### WHAT IS REQUIRED:
Copy out, from the entries below, each line holding the string "tabular".

### GIVEN INFORMATION:
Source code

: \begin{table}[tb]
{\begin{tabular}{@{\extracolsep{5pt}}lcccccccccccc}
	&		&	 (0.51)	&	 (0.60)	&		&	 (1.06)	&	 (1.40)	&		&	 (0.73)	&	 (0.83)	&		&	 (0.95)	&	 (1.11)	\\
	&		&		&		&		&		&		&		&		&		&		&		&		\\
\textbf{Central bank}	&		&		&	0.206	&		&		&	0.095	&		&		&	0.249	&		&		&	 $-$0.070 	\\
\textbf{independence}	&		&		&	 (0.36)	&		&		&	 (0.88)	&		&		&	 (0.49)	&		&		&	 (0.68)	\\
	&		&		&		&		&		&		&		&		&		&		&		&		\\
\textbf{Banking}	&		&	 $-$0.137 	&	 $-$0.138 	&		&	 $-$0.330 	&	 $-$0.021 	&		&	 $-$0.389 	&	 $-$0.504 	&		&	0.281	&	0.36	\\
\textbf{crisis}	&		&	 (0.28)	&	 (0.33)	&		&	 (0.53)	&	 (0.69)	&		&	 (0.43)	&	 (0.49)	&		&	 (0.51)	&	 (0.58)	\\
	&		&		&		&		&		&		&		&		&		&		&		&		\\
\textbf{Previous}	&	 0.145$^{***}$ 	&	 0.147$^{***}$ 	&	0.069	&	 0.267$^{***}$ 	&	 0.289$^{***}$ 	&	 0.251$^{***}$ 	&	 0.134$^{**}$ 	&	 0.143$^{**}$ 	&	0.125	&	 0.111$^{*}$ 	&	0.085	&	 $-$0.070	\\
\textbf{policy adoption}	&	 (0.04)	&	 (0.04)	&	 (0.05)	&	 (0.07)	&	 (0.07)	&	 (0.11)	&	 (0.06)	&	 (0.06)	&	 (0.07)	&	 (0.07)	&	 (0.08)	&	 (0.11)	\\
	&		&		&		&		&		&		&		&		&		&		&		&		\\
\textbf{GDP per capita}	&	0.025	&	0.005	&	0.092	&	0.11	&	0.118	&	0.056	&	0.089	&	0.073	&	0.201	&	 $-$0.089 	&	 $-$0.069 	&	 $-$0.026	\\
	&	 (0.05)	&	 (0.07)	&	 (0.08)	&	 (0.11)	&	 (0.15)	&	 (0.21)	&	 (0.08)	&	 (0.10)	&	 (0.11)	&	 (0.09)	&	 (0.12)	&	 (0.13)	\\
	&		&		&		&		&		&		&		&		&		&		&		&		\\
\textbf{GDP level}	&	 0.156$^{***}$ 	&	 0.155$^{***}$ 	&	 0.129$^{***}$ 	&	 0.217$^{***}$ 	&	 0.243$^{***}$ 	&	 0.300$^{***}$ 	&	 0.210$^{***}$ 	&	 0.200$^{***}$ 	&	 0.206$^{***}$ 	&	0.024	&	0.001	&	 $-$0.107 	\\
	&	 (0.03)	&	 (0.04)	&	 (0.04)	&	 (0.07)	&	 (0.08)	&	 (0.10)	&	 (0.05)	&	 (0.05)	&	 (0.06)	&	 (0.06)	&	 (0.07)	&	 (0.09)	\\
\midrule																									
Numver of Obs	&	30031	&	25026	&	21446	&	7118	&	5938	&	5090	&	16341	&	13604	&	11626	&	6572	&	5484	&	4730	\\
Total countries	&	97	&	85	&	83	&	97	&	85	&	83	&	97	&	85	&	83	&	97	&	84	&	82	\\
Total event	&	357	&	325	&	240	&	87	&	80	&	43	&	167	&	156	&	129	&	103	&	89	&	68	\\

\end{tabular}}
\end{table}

### TASK RESPONSE:
{\begin{tabular}{@{\extracolsep{5pt}}lcccccccccccc}
\end{tabular}}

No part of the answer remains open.